As shown in FIG. 1B, similar effects are obtained when fine rubber particles are mixed with the abrasive particles and binder (plastic material). Specific examples of rubber type particles to be added to plastic materials include natural rubber (NR), styrene butadiene (SBR), butadiene (BR), chloroprene (CR), butyl (IIR), nitrile (NBR), ethylenepropylene (EPM, EPDM), chlorosulfone polystyrene (CSM), acrylic rubber (acrylic esters such as a copolymer ACM of acrylic alkylester and a bridging monomer, and a copolymer ANM of acrylic alkylester and acrylonitril), urethane rubber (U), silicone rubber (SI), fluoro rubber (FKM), high sulfured rubber (T) and the like. Especially, chlorosulfone polystyrene (CSM) is highly resistant to weathering, acid, inorganic chemicals and wear, and acrylic rubber (acrylic esters such as a copolymer ACM of acrylic alkylester and a bridging monomer, and a copolymer ANM of acrylic alkylester and acrylonitril) is highly resistant to heat, and fluoro rubber (FKM) is resistant to heat, chemicals and weathering, and silicone rubber (SI) is not only resistant to heat but is useable over a wide range of temperatures and is suitable for polishing applications because of it is relatively stable in the polishing environment. [0065]
Also, in addition to rubber type particles, hollow elastic particles are also effective. For example, hollow particles of polyacrylonitrile (PAN) are applicable. [0066]
It is noted that to perform high quality polishing, it is necessary to achieve uniformity of polishing action within the abrading plane of the fixed-abrasive polishing tool, and for this reason, it is necessary to provide a uniform distribution of abrasive particles. Many of the resins are polymers and do not have good wettability with abrasive particles made of metal oxides, and they tend to cluster as large clusters within the microstructure of the polishing tool. For example, when cerium oxide fine particles are mixed with ABS binder, abrasive particles are not wettable by the resin well, and clusters of sizes ranging from several hundred nanometers to several millimeter are found sometimes. The distribution is improved by adding surface-active agent to enable high quality polishing. In addition to surface-active agent, it may be considered that particle distribution can be made more uniform by kneading well, over a long period of time, but this is time consuming and is not efficient. By using a surface-active agent, the surface tension is lowered and uniform distribution of particles can be obtained. For example, by adding 0.01-0.2% non-ionic activating agent to urea group resin, it is known that the surface tension may be lowered from 63 to about 50 dynes/cm. [0067]

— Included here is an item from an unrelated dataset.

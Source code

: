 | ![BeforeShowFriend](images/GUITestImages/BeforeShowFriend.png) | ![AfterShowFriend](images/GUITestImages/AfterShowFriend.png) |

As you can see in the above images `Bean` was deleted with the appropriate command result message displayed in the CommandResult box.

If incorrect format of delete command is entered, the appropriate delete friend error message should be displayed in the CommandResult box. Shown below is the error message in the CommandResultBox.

Above explanations relate to the examples of the structure of fixed-abrasive polishing tools, but such examples may be applied to a polishing pad to be used with a slurry containing a large amount of abrasive particles. If the polishing pad contains high hardness resin, flatness of the polishing surface is obtained, but the surface is vulnerable to severe scratches (damage). Therefore, as shown in FIG. 3A, while making the polishing pad using a hard resin [0068] 4, soft rubber type particles 6 are mixed within the structure to prevent the formation of scratches.
Specific examples of rubber include, similar to the case of fixed-abrasive polishing tools, natural rubber (NR), styrene butadiene (SBR), butadiene (BR), chloroprene (CR), butyl (IIR), nitrile (NBR), ethylenepropylene (EPM, EPDM), chlorosulfone polystyrene (CSM), acrylic rubber (acrylic esters such as a copolymer ACM of acrylic alkylester and a bridging monomer, and a copolymer ANM of acrylic alkylester and acrylonitril), urethane rubber (U), silicone rubber (SI), fluoro rubber (FKM), high sulfured rubber (T) and the like. Especially, chlorosulfone polystyrene (CSM) is highly resistant to weathering, acid, inorganic chemicals and wear, and acrylic rubber (acrylic esters such as a copolymer ACM of acrylic alkylester and a bridging monomer, and a copolymer ANM of acrylic alkylester and acrylonitril) is highly resistant to heat, and fluoro rubber is resistant to heat, chemicals and weathering, and silicone rubber (SI) is not only resistant to heat but is useable over a wide range of temperatures and is suitable for polishing applications because of it is relatively stable in the polishing environment. Also, in addition to rubber type particles, hollow elastic particles are also effective. For example, hollow particles of polyacrylonitrile (PAN) are applicable. Resin materials used in the fixed-abrasive polishing tools can also be used. [0069]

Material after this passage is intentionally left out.